Marketing Fight
The World Water Forum Comes to Mexico City
by John Gibler
April 05, 2006
In Mexican water politics, poverty is good business. Eleven million people here live without access to potable water and another 25 million live in villages and cities with taps that run as little as a few hours a week. Most of those who do have in-door plumbing and supposedly potable water do not drink it. This all makes Mexico a $32 billion a year market for bottled water companies like Coca Cola and Nestle.

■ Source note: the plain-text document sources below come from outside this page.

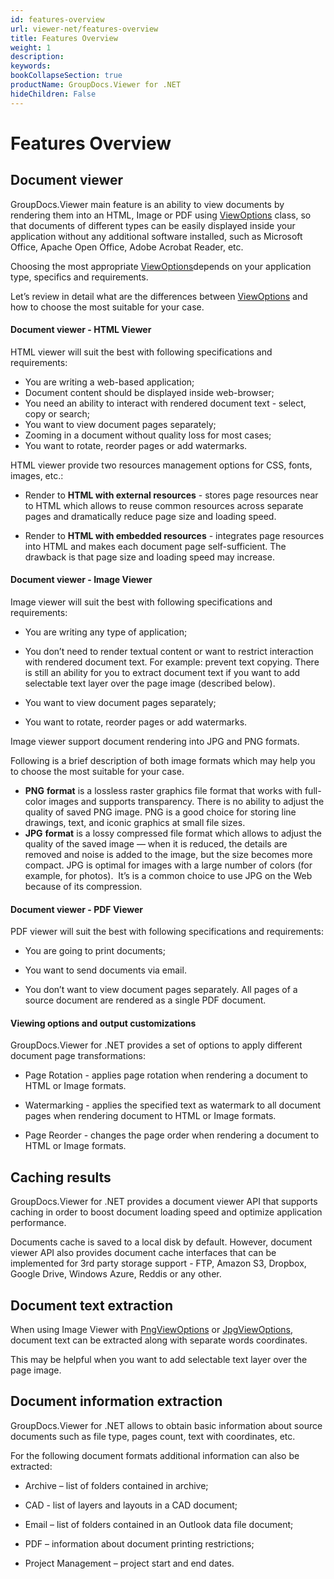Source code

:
 ```yaml
---
id: features-overview
url: viewer-net/features-overview
title: Features Overview
weight: 1
description: 
keywords: 
bookCollapseSection: true
productName: GroupDocs.Viewer for .NET
hideChildren: False
---
```


# Features Overview



  

## Document viewer

GroupDocs.Viewer main feature is an ability to view documents by rendering them into an HTML, Image or PDF using [ViewOptions](https://apireference.groupdocs.com/net/viewer/groupdocs.viewer.options/viewoptions) class, so that documents of different types can be easily displayed inside your application without any additional software installed, such as Microsoft Office, Apache Open Office, Adobe Acrobat Reader, etc.

Choosing the most appropriate [ViewOptions](https://apireference.groupdocs.com/net/viewer/groupdocs.viewer.options/viewoptions)depends on your application type, specifics and requirements.

Let’s review in detail what are the differences between [ViewOptions](https://apireference.groupdocs.com/net/viewer/groupdocs.viewer.options/viewoptions) and how to choose the most suitable for your case.  

#### Document viewer - HTML Viewer

HTML viewer will suit the best with following specifications and requirements:

*   You are writing a web-based application;
*   Document content should be displayed inside web-browser;
*   You need an ability to interact with rendered document text - select, copy or search;
*   You want to view document pages separately;
*   Zooming in a document without quality loss for most cases;
*   You want to rotate, reorder pages or add watermarks.

HTML viewer provide two resources management options for CSS, fonts, images, etc.:

*   Render to **HTML with external resources** - stores page resources near to HTML which allows to reuse common resources across separate pages and dramatically reduce page size and loading speed.
    
*   Render to **HTML with embedded resources** - integrates page resources into HTML and makes each document page self-sufficient. The drawback is that page size and loading speed may increase.
    

#### Document viewer - Image Viewer

Image viewer will suit the best with following specifications and requirements:

*   You are writing any type of application;
    
*   You don’t need to render textual content or want to restrict interaction with rendered document text. For example: prevent text copying. There is still an ability for you to extract document text if you want to add selectable text layer over the page image (described below). 
    
*   You want to view document pages separately;
    
*   You want to rotate, reorder pages or add watermarks.  
    

Image viewer support document rendering into JPG and PNG formats.

Following is a brief description of both image formats which may help you to choose the most suitable for your case.  

*   **PNG** **format** is a lossless raster graphics file format that works with full-color images and supports transparency. There is no ability to adjust the quality of saved PNG image. PNG is a good choice for storing line drawings, text, and iconic graphics at small file sizes.
*   **JPG** **format** is a lossy compressed file format which allows to adjust the quality of the saved image — when it is reduced, the details are removed and noise is added to the image, but the size becomes more compact. JPG is optimal for images with a large number of colors (for example, for photos).  It’s is a common choice to use JPG on the Web because of its compression.

#### Document viewer - PDF Viewer

PDF viewer will suit the best with following specifications and requirements:

*   You are going to print documents;
    
*   You want to send documents via email.
    
*   You don’t want to view document pages separately. All pages of a source document are rendered as a single PDF document.
    

#### Viewing options and output customizations

GroupDocs.Viewer for .NET provides a set of options to apply different document page transformations:

*   Page Rotation - applies page rotation when rendering a document to HTML or Image formats.
    
*   Watermarking - applies the specified text as watermark to all document pages when rendering document to HTML or Image formats.
    
*   Page Reorder - changes the page order when rendering a document to HTML or Image formats.
    
      
    

## Caching results

GroupDocs.Viewer for .NET provides a document viewer API that supports caching in order to boost document loading speed and optimize application performance.

Documents cache is saved to a local disk by default. However, document viewer API also provides document cache interfaces that can be implemented for 3rd party storage support - FTP, Amazon S3, Dropbox, Google Drive, Windows Azure, Reddis or any other.

  

## Document text extraction

When using Image Viewer with [PngViewOptions](https://apireference.groupdocs.com/net/viewer/groupdocs.viewer.options/pngviewoptions) or [JpgViewOptions](https://apireference.groupdocs.com/net/viewer/groupdocs.viewer.options/jpgviewoptions), document text can be extracted along with separate words coordinates.

This may be helpful when you want to add selectable text layer over the page image.

  

## Document information extraction

GroupDocs.Viewer for .NET allows to obtain basic information about source documents such as file type, pages count, text with coordinates, etc.

For the following document formats additional information can also be extracted:

*   Archive – list of folders contained in archive;
    
*   CAD - list of layers and layouts in a CAD document;
    
*   Email – list of folders contained in an Outlook data file document;
    
*   PDF – information about document printing restrictions;
    
*   Project Management – project start and end dates.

In 1992, as part of the constitutional reforms necessary to approve the North American Free Trade Agreement (NAFTA), then-President Carlos Salinas pushed an amendment of Article 27 of the Mexican Constitution to allow concessions of water and water services to foreign companies. In the decade that followed, Mexico privatized twenty percent of its water services and became the second largest bottled water consumer in the world.
In Iztapalapa, Mexico City's largest neighborhood, residents say that tamarind water flows from the tap, generously comparing the brown liquid that waits in their pipes to a lunchtime beverage. Their water problems, however, pre-date the Salinas era privatizations.
(snip)
Nearly 2 million people in Iztapalapa live in the belly of a dried lake and depend upon a fast-sinking, contaminated aquifer for drinking water. The Churubusco River that used to flow into the lake is now caught on the edge of the Valley of Mexico and rerouted to the high-end neighborhoods of Las Lomas, where the fourth World Water Forum was held from March 16-22 in a convention center owned by Mexico's largest bank, Banamex.